Start of DATA FOR THIS TASK

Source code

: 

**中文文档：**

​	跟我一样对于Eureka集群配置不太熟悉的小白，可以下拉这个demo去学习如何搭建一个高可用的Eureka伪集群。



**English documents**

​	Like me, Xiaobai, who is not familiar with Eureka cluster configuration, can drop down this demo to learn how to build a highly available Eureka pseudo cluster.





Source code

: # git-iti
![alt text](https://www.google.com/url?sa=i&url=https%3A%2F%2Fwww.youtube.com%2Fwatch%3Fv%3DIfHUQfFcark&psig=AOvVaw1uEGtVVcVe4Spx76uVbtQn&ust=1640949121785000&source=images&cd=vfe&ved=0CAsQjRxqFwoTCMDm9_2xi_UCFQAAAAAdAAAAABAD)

End of DATA FOR THIS TASK

*ASSIGNED TASK:* An exact copy of the listing above is all the answer should hold.

*COMPLETED TASK:*
Source code

: 

**中文文档：**

​	跟我一样对于Eureka集群配置不太熟悉的小白，可以下拉这个demo去学习如何搭建一个高可用的Eureka伪集群。



**English documents**

​	Like me, Xiaobai, who is not familiar with Eureka cluster configuration, can drop down this demo to learn how to build a highly available Eureka pseudo cluster.





Source code

: # git-iti
![alt text](https://www.google.com/url?sa=i&url=https%3A%2F%2Fwww.youtube.com%2Fwatch%3Fv%3DIfHUQfFcark&psig=AOvVaw1uEGtVVcVe4Spx76uVbtQn&ust=1640949121785000&source=images&cd=vfe&ved=0CAsQjRxqFwoTCMDm9_2xi_UCFQAAAAAdAAAAABAD)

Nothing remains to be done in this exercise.